What needs to be done
From the entries that follow, gather each line holding the word "course".

Exercise data
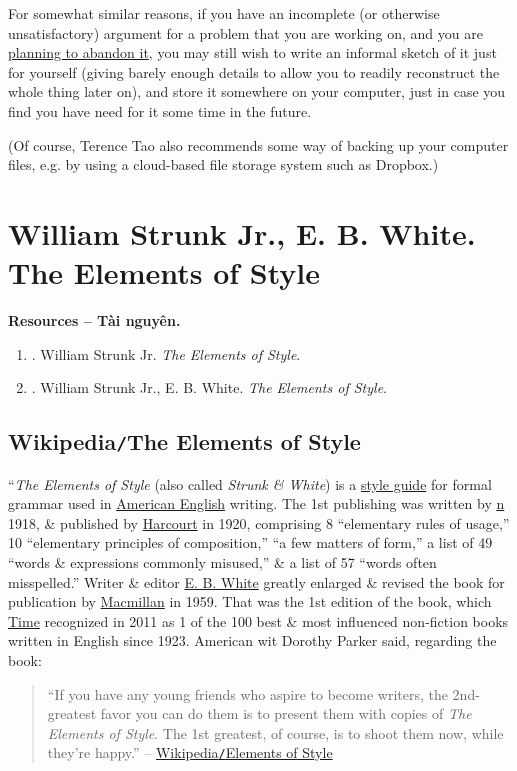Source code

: \documentclass{article}
\begin{document}
%
For somewhat similar reasons, if you have an incomplete (or otherwise unsatisfactory) argument for a problem that you are working on, and you are \href{https://terrytao.wordpress.com/career-advice/use-the-wastebasket/}{planning to abandon it}, you may still wish to write an informal sketch of it just for yourself (giving barely enough details to allow you to readily reconstruct the whole thing later on), and store it somewhere on your computer, just in case you find you have need for it some time in the future.

(Of course, Terence Tao also recommends some way of backing up your computer files, e.g. by using a cloud-based file storage system such as Dropbox.)


\section{{\sc William Strunk Jr., E. B. White}. The Elements of Style}
\textbf{\textsf{Resources -- Tài nguyên.}}
\begin{enumerate}
	\item \cite{Strunk_element_style}. {\sc William Strunk Jr.} {\it The Elements of Style}.
	\item \cite{Strunk_White_element_style}. {\sc William Strunk Jr., E. B. White}. {\it The Elements of Style}.
\end{enumerate}

\subsection{Wikipedia{\tt/}The Elements of Style}
``{\it The Elements of Style} (also called {\it Strunk \& White}) is a \href{https://en.wikipedia.org/wiki/Style_guide}{style guide} for formal grammar used in \href{https://en.wikipedia.org/wiki/American_English}{American English} writing. The 1st publishing was written by \href{https://en.wikipedia.org/wiki/William_Strunk_Jr.} n 1918, \& published by \href{https://en.wikipedia.org/wiki/Harcourt_(publisher)}{Harcourt} in 1920, comprising 8 ``elementary rules of usage,'' 10 ``elementary principles of composition,'' ``a few matters of form,'' a list of 49 ``words \& expressions commonly misused,'' \& a list of 57 ``words often misspelled.'' Writer \& editor \href{https://en.wikipedia.org/wiki/E._B._White}{E. B. White} greatly enlarged \& revised the book for publication by \href{https://en.wikipedia.org/wiki/Macmillan_Publishers}{Macmillan} in 1959. That was the 1st edition of the book, which \href{https://en.wikipedia.org/wiki/Time_(magazine)}{Time} recognized in 2011 as 1 of the 100 best \& most influenced non-fiction books written in English since 1923. American wit Dorothy Parker said, regarding the book:
\begin{quote}
	``If you have any young friends who aspire to become writers, the 2nd-greatest favor you can do them is to present them with copies of {\it The Elements of Style}. The 1st greatest, of course, is to shoot them now, while they're happy.'' -- \href{https://en.wikipedia.org/wiki/The_Elements_of_Style}{Wikipedia{\tt/}Elements of Style}
\end{quote}
\end{document}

Your solution
(Of course, Terence Tao also recommends some way of backing up your computer files, e.g. by using a cloud-based file storage system such as Dropbox.)
	``If you have any young friends who aspire to become writers, the 2nd-greatest favor you can do them is to present them with copies of {\it The Elements of Style}. The 1st greatest, of course, is to shoot them now, while they're happy.'' -- \href{https://en.wikipedia.org/wiki/The_Elements_of_Style}{Wikipedia{\tt/}Elements of Style}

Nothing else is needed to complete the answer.